Book Nerds on Wall Street

Download or read book Nerds on Wall Street written by David J. Leinweber and published by Wiley. This book was released on 2009-06-09 with total page 0 pages. Available in PDF, EPUB and Kindle. Book excerpt: An intriguing look at how technology is changing financial markets, from an innovator on the frontlines of this revolution Nerds on Wall Street tells the tale of the ongoing technological transformation of the world's financial markets. The impact of technology on investing is profound, and author David Leinweber provides readers with an overview of where we were just a few short years ago, and where we are going. Being a successful investor today and tomorrow--individual or institutional--involves more than stock picking, asset allocation, or market timing: it involves technology. And Leinweber helps readers go beyond the numbers to see exactly how this technology has become more responsible for managing modern markets. In essence, the financial game has changed and will continue to change due entirely to technology. The new "players," human or otherwise, offer investors opportunities and dangers. With this intriguing and entertaining book, Leinweber shows where technology on Wall Street has been, what it has meant, and how it will impact the markets of tomorrow.

Book Thinking Machines

    Book Details:
  • Author : Luke Dormehl
  • Publisher : Penguin
  • Release : 2017-03-07
  • ISBN : 1524704415
  • Pages : 290 pages

Download or read book Thinking Machines written by Luke Dormehl and published by Penguin. This book was released on 2017-03-07 with total page 290 pages. Available in PDF, EPUB and Kindle. Book excerpt: A fascinating look at Artificial Intelligence, from its humble Cold War beginnings to the dazzling future that is just around the corner. When most of us think about Artificial Intelligence, our minds go straight to cyborgs, robots, and sci-fi thrillers where machines take over the world. But the truth is that Artificial Intelligence is already among us. It exists in our smartphones, fitness trackers, and refrigerators that tell us when the milk will expire. In some ways, the future people dreamed of at the World's Fair in the 1960s is already here. We're teaching our machines how to think like humans, and they're learning at an incredible rate. In Thinking Machines, technology journalist Luke Dormehl takes you through the history of AI and how it makes up the foundations of the machines that think for us today. Furthermore, Dormehl speculates on the incredible--and possibly terrifying--future that's much closer than many would imagine. This remarkable book will invite you to marvel at what now seems commonplace and to dream about a future in which the scope of humanity may need to broaden itself to include intelligent machines.

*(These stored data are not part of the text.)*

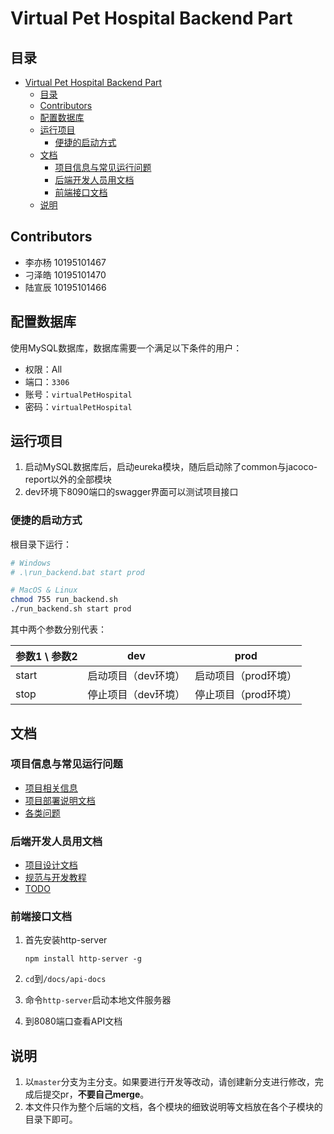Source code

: <!--
 * @Author: pikapikapikaori pikapikapi_kaori@icloud.com
 * @Date: 2023-03-01 22:42:27
 * @LastEditors: pikapikapikaori pikapikapi_kaori@icloud.com
 * @LastEditTime: 2023-04-23 15:21:13
 * @FilePath: /virtualPetHospital-backend/README.md
 * @Description: 项目后端部分简介文件
-->
# Virtual Pet Hospital Backend Part

## 目录

- [Virtual Pet Hospital Backend Part](#virtual-pet-hospital-backend-part)
  - [目录](#目录)
  - [Contributors](#contributors)
  - [配置数据库](#配置数据库)
  - [运行项目](#运行项目)
    - [便捷的启动方式](#便捷的启动方式)
  - [文档](#文档)
    - [项目信息与常见运行问题](#项目信息与常见运行问题)
    - [后端开发人员用文档](#后端开发人员用文档)
    - [前端接口文档](#前端接口文档)
  - [说明](#说明)

## Contributors

- 李亦杨 10195101467
- 刁泽皓 10195101470
- 陆宣辰 10195101466

## 配置数据库

使用MySQL数据库，数据库需要一个满足以下条件的用户：

- 权限：All
- 端口：`3306`
- 账号：`virtualPetHospital`
- 密码：`virtualPetHospital`

## 运行项目

1. 启动MySQL数据库后，启动eureka模块，随后启动除了common与jacoco-report以外的全部模块
2. dev环境下8090端口的swagger界面可以测试项目接口

### 便捷的启动方式

根目录下运行：

```bash
# Windows
# .\run_backend.bat start prod

# MacOS & Linux
chmod 755 run_backend.sh
./run_backend.sh start prod
```

其中两个参数分别代表：

| 参数1 \ 参数2 | dev                 | prod                 |
| ------------- | ------------------- | -------------------- |
| start         | 启动项目（dev环境） | 启动项目（prod环境） |
| stop          | 停止项目（dev环境） | 停止项目（prod环境） |

## 文档

### 项目信息与常见运行问题

- [项目相关信息](./docs/ProjectInfo.md)
- [项目部署说明文档](./docs/ProjectDeployInstruction.md)
- [各类问题](./docs/QA.md)

### 后端开发人员用文档

- [项目设计文档](./docs/ProjectArchitecture.md)
- [规范与开发教程](./docs/StandardInstruction.md)
- [TODO](./docs/TODO.md)

### 前端接口文档

1. 首先安装http-server

    ```nodejs
    npm install http-server -g
    ```

2. `cd`到`/docs/api-docs`
3. 命令`http-server`启动本地文件服务器
4. 到8080端口查看API文档

## 说明

1. 以`master`分支为主分支。如果要进行开发等改动，请创建新分支进行修改，完成后提交pr，**不要自己merge**。
2. 本文件只作为整个后端的文档，各个模块的细致说明等文档放在各个子模块的目录下即可。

Book Pattern Recognition and Machine Intelligence

Download or read book Pattern Recognition and Machine Intelligence written by Bhabesh Deka and published by Springer Nature. This book was released on 2019-11-25 with total page 678 pages. Available in PDF, EPUB and Kindle. Book excerpt: The two-volume set of LNCS 11941 and 11942 constitutes the refereed proceedings of the 8th International Conference on Pattern Recognition and Machine Intelligence, PReMI 2019, held in Tezpur, India, in December 2019. The 131 revised full papers presented were carefully reviewed and selected from 341 submissions. They are organized in topical sections named: Pattern Recognition; Machine Learning; Deep Learning; Soft and Evolutionary Computing; Image Processing; Medical Image Processing; Bioinformatics and Biomedical Signal Processing; Information Retrieval; Remote Sensing; Signal and Video Processing; and Smart and Intelligent Sensors.